>>>
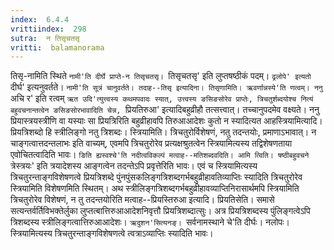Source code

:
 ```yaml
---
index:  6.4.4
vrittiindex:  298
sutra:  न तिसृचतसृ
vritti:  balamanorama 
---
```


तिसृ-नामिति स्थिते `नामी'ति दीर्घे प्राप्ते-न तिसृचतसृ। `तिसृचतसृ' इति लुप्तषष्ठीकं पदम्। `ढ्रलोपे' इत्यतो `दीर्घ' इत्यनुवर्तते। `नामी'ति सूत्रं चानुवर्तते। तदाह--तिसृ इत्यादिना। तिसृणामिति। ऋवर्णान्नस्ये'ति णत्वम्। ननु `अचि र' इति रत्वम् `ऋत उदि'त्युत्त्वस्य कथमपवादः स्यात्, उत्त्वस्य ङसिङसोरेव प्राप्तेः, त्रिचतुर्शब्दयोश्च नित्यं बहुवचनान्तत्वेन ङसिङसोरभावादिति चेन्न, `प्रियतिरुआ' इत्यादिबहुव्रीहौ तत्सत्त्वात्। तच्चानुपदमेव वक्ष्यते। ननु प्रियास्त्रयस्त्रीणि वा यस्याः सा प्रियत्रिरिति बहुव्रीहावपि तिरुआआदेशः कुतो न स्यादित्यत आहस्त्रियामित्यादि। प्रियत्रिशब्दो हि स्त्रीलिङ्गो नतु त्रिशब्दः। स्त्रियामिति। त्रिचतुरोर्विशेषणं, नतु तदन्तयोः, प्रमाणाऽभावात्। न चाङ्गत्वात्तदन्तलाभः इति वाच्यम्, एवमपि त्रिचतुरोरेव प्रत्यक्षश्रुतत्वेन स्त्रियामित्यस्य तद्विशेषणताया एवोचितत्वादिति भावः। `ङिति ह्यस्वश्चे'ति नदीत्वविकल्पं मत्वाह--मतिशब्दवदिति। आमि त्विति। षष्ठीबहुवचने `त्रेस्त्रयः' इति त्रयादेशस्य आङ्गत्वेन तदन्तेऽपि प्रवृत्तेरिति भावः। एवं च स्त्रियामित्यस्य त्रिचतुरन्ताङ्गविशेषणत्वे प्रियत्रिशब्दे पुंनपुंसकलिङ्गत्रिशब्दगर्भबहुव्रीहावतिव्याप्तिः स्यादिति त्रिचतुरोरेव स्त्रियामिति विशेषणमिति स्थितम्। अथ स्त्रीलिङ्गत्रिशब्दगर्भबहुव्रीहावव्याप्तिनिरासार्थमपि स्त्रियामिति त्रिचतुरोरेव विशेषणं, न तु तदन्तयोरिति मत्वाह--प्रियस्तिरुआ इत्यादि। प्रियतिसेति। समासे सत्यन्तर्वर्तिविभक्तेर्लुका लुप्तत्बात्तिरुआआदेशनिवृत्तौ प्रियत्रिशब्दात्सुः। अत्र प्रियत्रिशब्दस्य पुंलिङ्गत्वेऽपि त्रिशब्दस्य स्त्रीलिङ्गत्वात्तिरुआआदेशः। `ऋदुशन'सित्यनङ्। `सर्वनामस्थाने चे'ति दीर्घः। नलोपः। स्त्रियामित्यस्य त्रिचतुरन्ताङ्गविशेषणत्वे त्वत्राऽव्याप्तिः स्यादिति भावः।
<<<
_TASK TO CARRY OUT:_ All the records need to be repeated exactly, with the images dropped.

_TASK RESULT:_
Source code

:
 ```yaml
---
index:  6.4.4
vrittiindex:  298
sutra:  न तिसृचतसृ
vritti:  balamanorama 
---
```


तिसृ-नामिति स्थिते `नामी'ति दीर्घे प्राप्ते-न तिसृचतसृ। `तिसृचतसृ' इति लुप्तषष्ठीकं पदम्। `ढ्रलोपे' इत्यतो `दीर्घ' इत्यनुवर्तते। `नामी'ति सूत्रं चानुवर्तते। तदाह--तिसृ इत्यादिना। तिसृणामिति। ऋवर्णान्नस्ये'ति णत्वम्। ननु `अचि र' इति रत्वम् `ऋत उदि'त्युत्त्वस्य कथमपवादः स्यात्, उत्त्वस्य ङसिङसोरेव प्राप्तेः, त्रिचतुर्शब्दयोश्च नित्यं बहुवचनान्तत्वेन ङसिङसोरभावादिति चेन्न, `प्रियतिरुआ' इत्यादिबहुव्रीहौ तत्सत्त्वात्। तच्चानुपदमेव वक्ष्यते। ननु प्रियास्त्रयस्त्रीणि वा यस्याः सा प्रियत्रिरिति बहुव्रीहावपि तिरुआआदेशः कुतो न स्यादित्यत आहस्त्रियामित्यादि। प्रियत्रिशब्दो हि स्त्रीलिङ्गो नतु त्रिशब्दः। स्त्रियामिति। त्रिचतुरोर्विशेषणं, नतु तदन्तयोः, प्रमाणाऽभावात्। न चाङ्गत्वात्तदन्तलाभः इति वाच्यम्, एवमपि त्रिचतुरोरेव प्रत्यक्षश्रुतत्वेन स्त्रियामित्यस्य तद्विशेषणताया एवोचितत्वादिति भावः। `ङिति ह्यस्वश्चे'ति नदीत्वविकल्पं मत्वाह--मतिशब्दवदिति। आमि त्विति। षष्ठीबहुवचने `त्रेस्त्रयः' इति त्रयादेशस्य आङ्गत्वेन तदन्तेऽपि प्रवृत्तेरिति भावः। एवं च स्त्रियामित्यस्य त्रिचतुरन्ताङ्गविशेषणत्वे प्रियत्रिशब्दे पुंनपुंसकलिङ्गत्रिशब्दगर्भबहुव्रीहावतिव्याप्तिः स्यादिति त्रिचतुरोरेव स्त्रियामिति विशेषणमिति स्थितम्। अथ स्त्रीलिङ्गत्रिशब्दगर्भबहुव्रीहावव्याप्तिनिरासार्थमपि स्त्रियामिति त्रिचतुरोरेव विशेषणं, न तु तदन्तयोरिति मत्वाह--प्रियस्तिरुआ इत्यादि। प्रियतिसेति। समासे सत्यन्तर्वर्तिविभक्तेर्लुका लुप्तत्बात्तिरुआआदेशनिवृत्तौ प्रियत्रिशब्दात्सुः। अत्र प्रियत्रिशब्दस्य पुंलिङ्गत्वेऽपि त्रिशब्दस्य स्त्रीलिङ्गत्वात्तिरुआआदेशः। `ऋदुशन'सित्यनङ्। `सर्वनामस्थाने चे'ति दीर्घः। नलोपः। स्त्रियामित्यस्य त्रिचतुरन्ताङ्गविशेषणत्वे त्वत्राऽव्याप्तिः स्यादिति भावः।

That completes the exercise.